*** INFORMATION SHOWN ***
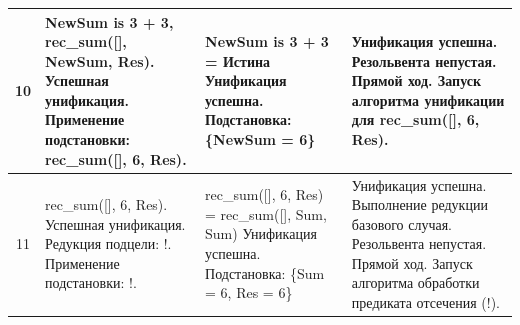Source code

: \begin{tabularx}{\textwidth}{|c|>{\small}X|>{\small}X|>{\small}X|}
	10                                                                                 &
	NewSum is 3 + 3, \newline
	rec\_sum([], NewSum, Res). \newline
	Успешная унификация. \newline
	Применение подстановки: \newline
	rec\_sum([], 6, Res).                                                              &
	NewSum is 3 + 3 = \newline
	Истина \newline
	Унификация успешна. \newline
	Подстановка: \newline
	\{NewSum = 6\}                                                                     &
	Унификация успешна. \newline
	Резольвента непустая. \newline
	Прямой ход. \newline
	Запуск алгоритма унификации для rec\_sum([], 6, Res).                                \\
	\hline

	11                                                                                 &
	rec\_sum([], 6, Res). \newline
	Успешная унификация. \newline
	Редукция подцели: \newline
	!. \newline
	Применение подстановки: \newline
	!.                                                                                 &
	rec\_sum([], 6, Res) = \newline
	rec\_sum([], Sum, Sum) \newline
	Унификация успешна. \newline
	Подстановка: \newline
	\{Sum = 6, Res = 6\}                                                               &
	Унификация успешна. \newline
	Выполнение редукции базового случая. \newline
	Резольвента непустая. \newline
	Прямой ход. \newline
	Запуск алгоритма обработки предиката отсечения (!).                                  \\
	\hline


\end{tabularx}
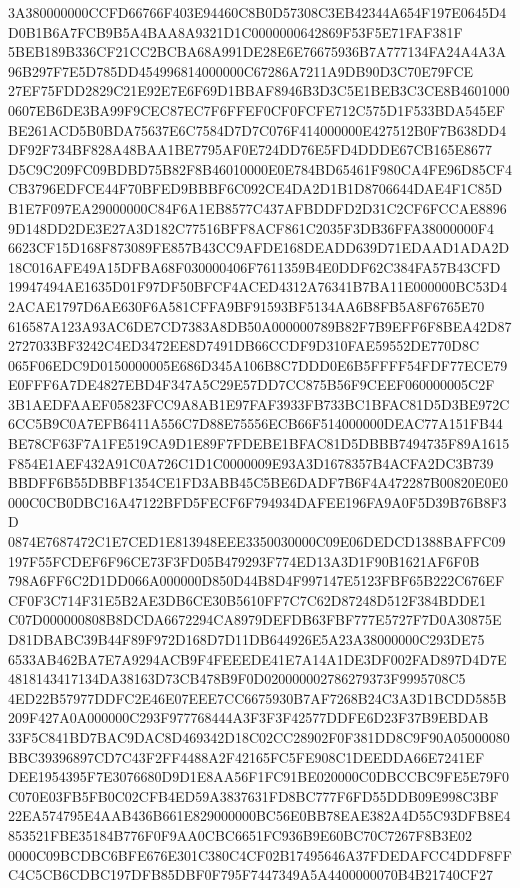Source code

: \documentclass[UTF8,fontset=fandol,zihao=-4,a4paper]{ctexart}
\begin{document}
{{3A380000000CCFD66766F403E94460C8B0D57308C3EB42344A654F197E0645D4D0B1B6A7FCB9B5A4BAA8A9321D1C0000000642869F53F5E71FAF381F
5BEB189B336CF21CC2BCBA68A991DE28E6E76675936B7A777134FA24A4A3A96B297F7E5D785DD454996814000000C67286A7211A9DB90D3C70E79FCE
27EF75FDD2829C21E92E7E6F69D1BBAF8946B3D3C5E1BEB3C3CE8B46010000607EB6DE3BA99F9CEC87EC7F6FFEF0CF0FCFE712C575D1F533BDA545EF
BE261ACD5B0BDA75637E6C7584D7D7C076F414000000E427512B0F7B638DD4DF92F734BF828A48BAA1BE7795AF0E724DD76E5FD4DDDE67CB165E8677
D5C9C209FC09BDBD75B82F8B46010000E0E784BD65461F980CA4FE96D85CF4CB3796EDFCE44F70BFED9BBBF6C092CE4DA2D1B1D8706644DAE4F1C85D
B1E7F097EA29000000C84F6A1EB8577C437AFBDDFD2D31C2CF6FCCAE88969D148DD2DE3E27A3D182C77516BFF8ACF861C2035F3DB36FFA38000000F4
6623CF15D168F873089FE857B43CC9AFDE168DEADD639D71EDAAD1ADA2D18C016AFE49A15DFBA68F030000406F7611359B4E0DDF62C384FA57B43CFD
19947494AE1635D01F97DF50BFCF4ACED4312A76341B7BA11E000000BC53D42ACAE1797D6AE630F6A581CFFA9BF91593BF5134AA6B8FB5A8F6765E70
616587A123A93AC6DE7CD7383A8DB50A000000789B82F7B9EFF6F8BEA42D872727033BF3242C4ED3472EE8D7491DB66CCDF9D310FAE59552DE770D8C
065F06EDC9D0150000005E686D345A106B8C7DDD0E6B5FFFF54FDF77ECE79E0FFF6A7DE4827EBD4F347A5C29E57DD7CC875B56F9CEEF060000005C2F
3B1AEDFAAEF05823FCC9A8AB1E97FAF3933FB733BC1BFAC81D5D3BE972C6CC5B9C0A7EFB6411A556C7D88E75556ECB66F514000000DEAC77A151FB44
BE78CF63F7A1FE519CA9D1E89F7FDEBE1BFAC81D5DBBB7494735F89A1615F854E1AEF432A91C0A726C1D1C0000009E93A3D1678357B4ACFA2DC3B739
BBDFF6B55DBBF1354CE1FD3ABB45C5BE6DADF7B6F4A472287B00820E0E0000C0CB0DBC16A47122BFD5FECF6F794934DAFEE196FA9A0F5D39B76B8F3D
0874E7687472C1E7CED1E813948EEE3350030000C09E06DEDCD1388BAFFC09197F55FCDEF6F96CE73F3FD05B479293F774ED13A3D1F90B1621AF6F0B
798A6FF6C2D1DD066A000000D850D44B8D4F997147E5123FBF65B222C676EFCF0F3C714F31E5B2AE3DB6CE30B5610FF7C7C62D87248D512F384BDDE1
C07D000000808B8DCDA6672294CA8979DEFDB63FBF777E5727F7D0A30875ED81DBABC39B44F89F972D168D7D11DB644926E5A23A38000000C293DE75
6533AB462BA7E7A9294ACB9F4FEEEDE41E7A14A1DE3DF002FAD897D4D7E4818143417134DA38163D73CB478B9F0D020000002786279373F9995708C5
4ED22B57977DDFC2E46E07EEE7CC6675930B7AF7268B24C3A3D1BCDD585B209F427A0A000000C293F977768444A3F3F3F42577DDFE6D23F37B9EBDAB
33F5C841BD7BAC9DAC8D469342D18C02CC28902F0F381DD8C9F90A05000080BBC39396897CD7C43F2FF4488A2F42165FC5FE908C1DEEDDA66E7241EF
DEE1954395F7E3076680D9D1E8AA56F1FC91BE020000C0DBCCBC9FE5E79F0C070E03FB5FB0C02CFB4ED59A3837631FD8BC777F6FD55DDB09E998C3BF
22EA574795E4AAB436B661E829000000BC56E0BB78EAE382A4D55C93DFB8E4853521FBE35184B776F0F9AA0CBC6651FC936B9E60BC70C7267F8B3E02
0000C09BCDBC6BFE676E301C380C4CF02B17495646A37FDEDAFCC4DDF8FFC4C5CB6CDBC197DFB85DBF0F795F7447349A5A4400000070B4B21740CF27
}}
\end{document}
*** End of INFORMATION SHOWN ***
◆ **TASK ITEM**
Lines containing the string "Запуск" are the ones to copy from the entries above.

◆ **ANSWER TO THIS EXERCISE**
	Запуск алгоритма унификации для rec\_sum([], 6, Res).                                \\
	Запуск алгоритма обработки предиката отсечения (!).                                  \\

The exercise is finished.